Given records |
* * *

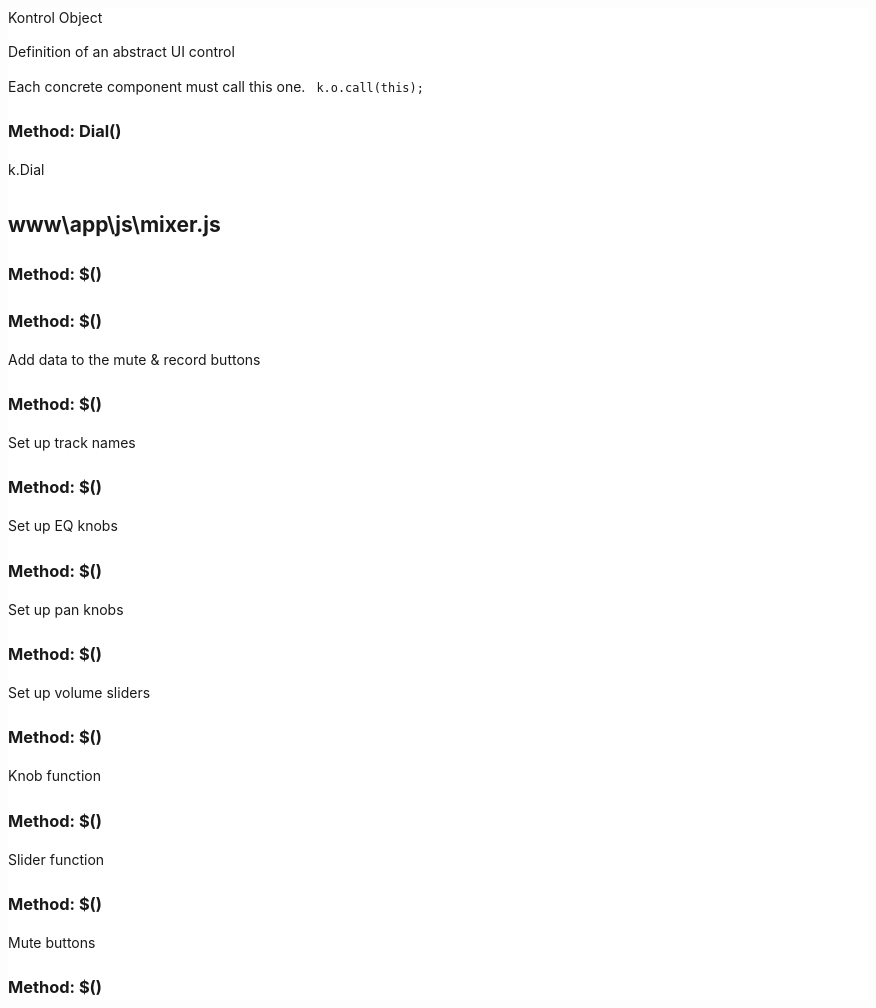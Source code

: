 Kontrol Object

Definition of an abstract UI control

Each concrete component must call this one.
<code>
k.o.call(this);
</code>

### Method: Dial()

k.Dial







## www\app\js\mixer.js

### Method: $()

### Method: $()

Add data to the mute & record buttons

### Method: $()

Set up track names

### Method: $()

Set up EQ knobs

### Method: $()

Set up pan knobs

### Method: $()

Set up volume sliders

### Method: $()

Knob function

### Method: $()

Slider function

### Method: $()

Mute buttons

### Method: $()
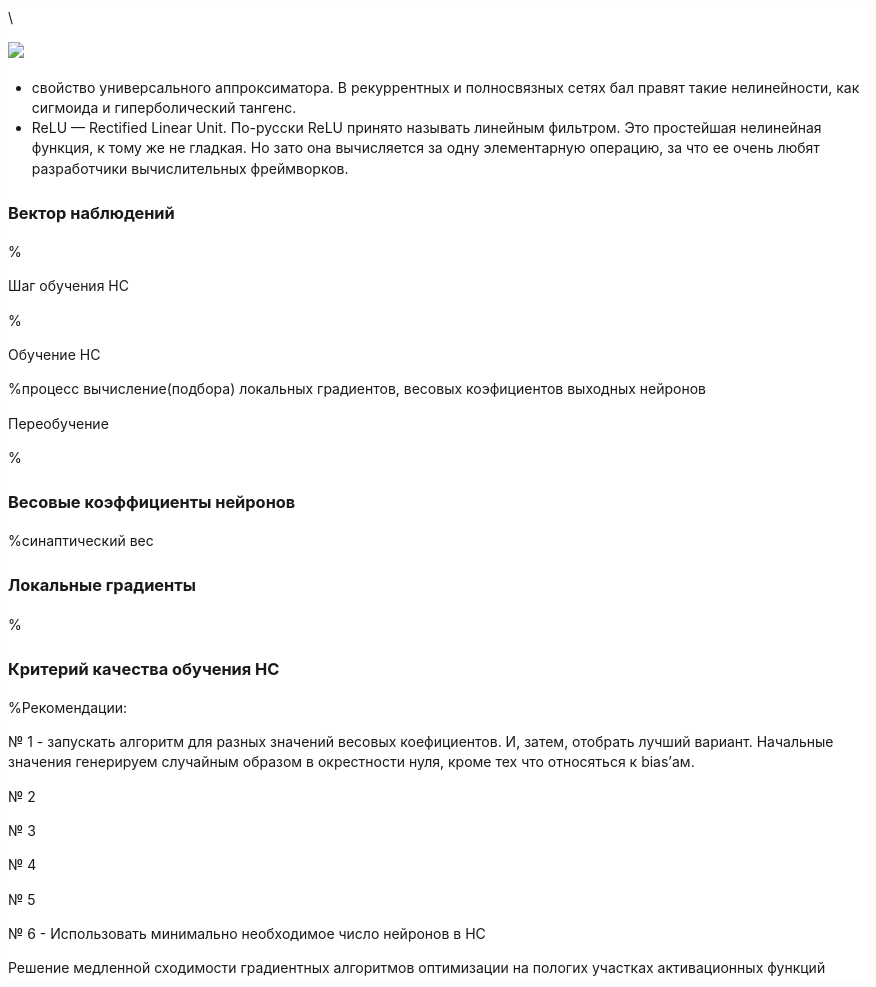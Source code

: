 \


![](.gitbook/assets/11)

* свойство универсального аппроксиматора. В рекуррентных и полносвязных сетях бал правят такие нелинейности, как сигмоида и гиперболический тангенс.
* ReLU — Rectified Linear Unit. По-русски ReLU принято называть линейным фильтром. Это простейшая нелинейная функция, к тому же не гладкая. Но зато она вычисляется за одну элементарную операцию, за что ее очень любят разработчики вычислительных фреймворков.

### Вектор наблюдений <a href="#_k5d7sn409pm0" id="_k5d7sn409pm0"></a>

%

Шаг обучения НС

%

Обучение НС

%процесс вычисление(подбора) локальных градиентов, весовых коэфициентов выходных нейронов

Переобучение

%

### Весовые коэффициенты нейронов <a href="#_6wjdilt3mlbu" id="_6wjdilt3mlbu"></a>

%синаптический вес

### Локальные градиенты <a href="#_9cryw2o6yk5a" id="_9cryw2o6yk5a"></a>

%

### Критерий качества обучения НС <a href="#_nblfpfk459ig" id="_nblfpfk459ig"></a>

%Рекомендации:

№ 1 - запускать алгоритм для разных значений весовых коефициентов. И, затем, отобрать лучший вариант. Начальные значения генерируем случайным образом в окрестности нуля, кроме тех что относяться к bias’ам.

№ 2

№ 3

№ 4

№ 5

№ 6 - Использовать минимально необходимое число нейронов в НС

Решение медленной сходимости градиентных алгоритмов оптимизации на пологих участках активационных функций
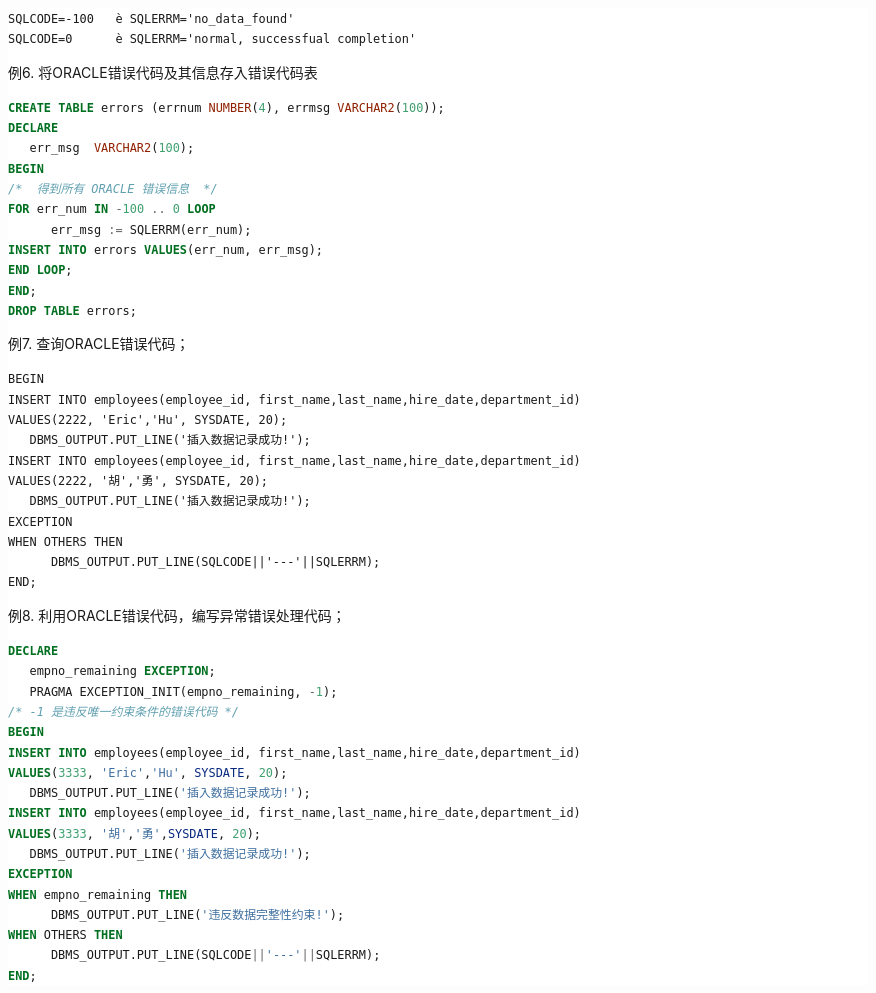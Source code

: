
 ```
SQLCODE=-100   è SQLERRM='no_data_found'
SQLCODE=0      è SQLERRM='normal, successfual completion'
```

例6. 将ORACLE错误代码及其信息存入错误代码表

```sql
CREATE TABLE errors (errnum NUMBER(4), errmsg VARCHAR2(100));
DECLARE
   err_msg  VARCHAR2(100);
BEGIN
/*  得到所有 ORACLE 错误信息  */
FOR err_num IN -100 .. 0 LOOP
      err_msg := SQLERRM(err_num);
INSERT INTO errors VALUES(err_num, err_msg);
END LOOP;
END;
DROP TABLE errors;
```

例7. 查询ORACLE错误代码；

```
BEGIN
INSERT INTO employees(employee_id, first_name,last_name,hire_date,department_id)
VALUES(2222, 'Eric','Hu', SYSDATE, 20);
   DBMS_OUTPUT.PUT_LINE('插入数据记录成功!');
INSERT INTO employees(employee_id, first_name,last_name,hire_date,department_id)
VALUES(2222, '胡','勇', SYSDATE, 20);
   DBMS_OUTPUT.PUT_LINE('插入数据记录成功!');
EXCEPTION
WHEN OTHERS THEN
      DBMS_OUTPUT.PUT_LINE(SQLCODE||'---'||SQLERRM);
END;
```

例8. 利用ORACLE错误代码，编写异常错误处理代码；

```sql
DECLARE
   empno_remaining EXCEPTION;
   PRAGMA EXCEPTION_INIT(empno_remaining, -1);
/* -1 是违反唯一约束条件的错误代码 */
BEGIN
INSERT INTO employees(employee_id, first_name,last_name,hire_date,department_id)
VALUES(3333, 'Eric','Hu', SYSDATE, 20);
   DBMS_OUTPUT.PUT_LINE('插入数据记录成功!');
INSERT INTO employees(employee_id, first_name,last_name,hire_date,department_id)
VALUES(3333, '胡','勇',SYSDATE, 20);
   DBMS_OUTPUT.PUT_LINE('插入数据记录成功!');
EXCEPTION
WHEN empno_remaining THEN
      DBMS_OUTPUT.PUT_LINE('违反数据完整性约束!');
WHEN OTHERS THEN
      DBMS_OUTPUT.PUT_LINE(SQLCODE||'---'||SQLERRM);
END;
```

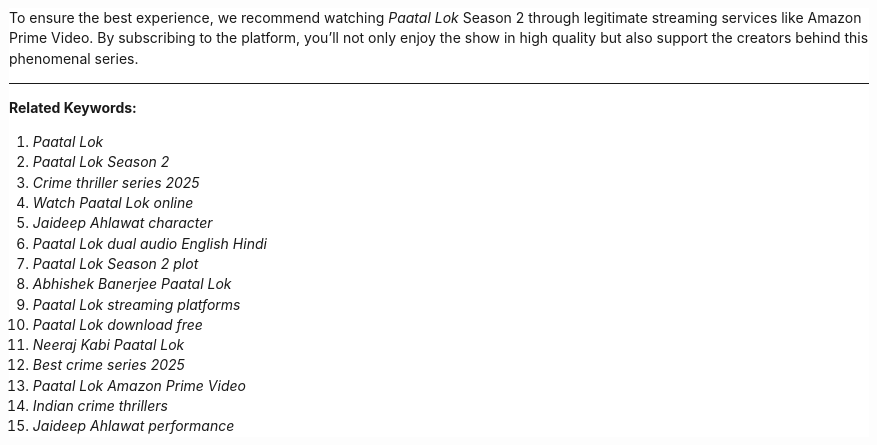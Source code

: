 To ensure the best experience, we recommend watching *Paatal Lok* Season 2 through legitimate streaming services like Amazon Prime Video. By subscribing to the platform, you’ll not only enjoy the show in high quality but also support the creators behind this phenomenal series.

---

**Related Keywords:**

1. *Paatal Lok*
2. *Paatal Lok Season 2*
3. *Crime thriller series 2025*
4. *Watch Paatal Lok online*
5. *Jaideep Ahlawat character*
6. *Paatal Lok dual audio English Hindi*
7. *Paatal Lok Season 2 plot*
8. *Abhishek Banerjee Paatal Lok*
9. *Paatal Lok streaming platforms*
10. *Paatal Lok download free*
11. *Neeraj Kabi Paatal Lok*
12. *Best crime series 2025*
13. *Paatal Lok Amazon Prime Video*
14. *Indian crime thrillers*
15. *Jaideep Ahlawat performance*
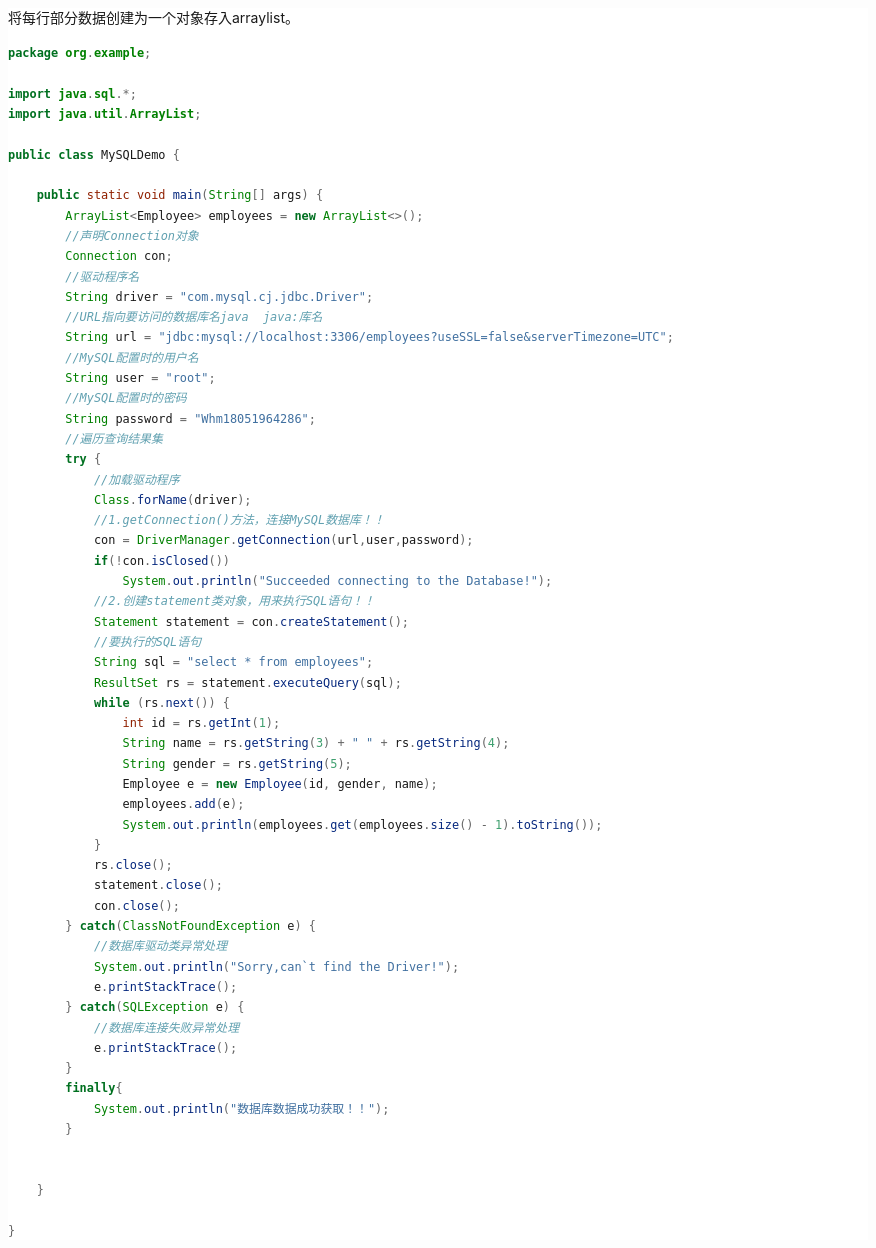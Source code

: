 将每行部分数据创建为一个对象存入arraylist。

```java
package org.example;

import java.sql.*;
import java.util.ArrayList;

public class MySQLDemo {

    public static void main(String[] args) {
        ArrayList<Employee> employees = new ArrayList<>();
        //声明Connection对象
        Connection con;
        //驱动程序名
        String driver = "com.mysql.cj.jdbc.Driver";
        //URL指向要访问的数据库名java  java:库名
        String url = "jdbc:mysql://localhost:3306/employees?useSSL=false&serverTimezone=UTC";
        //MySQL配置时的用户名
        String user = "root";
        //MySQL配置时的密码
        String password = "Whm18051964286";
        //遍历查询结果集
        try {
            //加载驱动程序
            Class.forName(driver);
            //1.getConnection()方法，连接MySQL数据库！！
            con = DriverManager.getConnection(url,user,password);
            if(!con.isClosed())
                System.out.println("Succeeded connecting to the Database!");
            //2.创建statement类对象，用来执行SQL语句！！
            Statement statement = con.createStatement();
            //要执行的SQL语句
            String sql = "select * from employees";
            ResultSet rs = statement.executeQuery(sql);
            while (rs.next()) {
                int id = rs.getInt(1);
                String name = rs.getString(3) + " " + rs.getString(4);
                String gender = rs.getString(5);
                Employee e = new Employee(id, gender, name);
                employees.add(e);
                System.out.println(employees.get(employees.size() - 1).toString());
            }
            rs.close();
            statement.close();
            con.close();
        } catch(ClassNotFoundException e) {
            //数据库驱动类异常处理
            System.out.println("Sorry,can`t find the Driver!");
            e.printStackTrace();
        } catch(SQLException e) {
            //数据库连接失败异常处理
            e.printStackTrace();
        }
        finally{
            System.out.println("数据库数据成功获取！！");
        }


    }

}
```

* * *

Required action |
All lines in the records with the string "SQLCODE" should be copied out.

Problem solution |
SQLCODE=-100   è SQLERRM='no_data_found'
SQLCODE=0      è SQLERRM='normal, successfual completion'
      DBMS_OUTPUT.PUT_LINE(SQLCODE||'---'||SQLERRM);
      DBMS_OUTPUT.PUT_LINE(SQLCODE||'---'||SQLERRM);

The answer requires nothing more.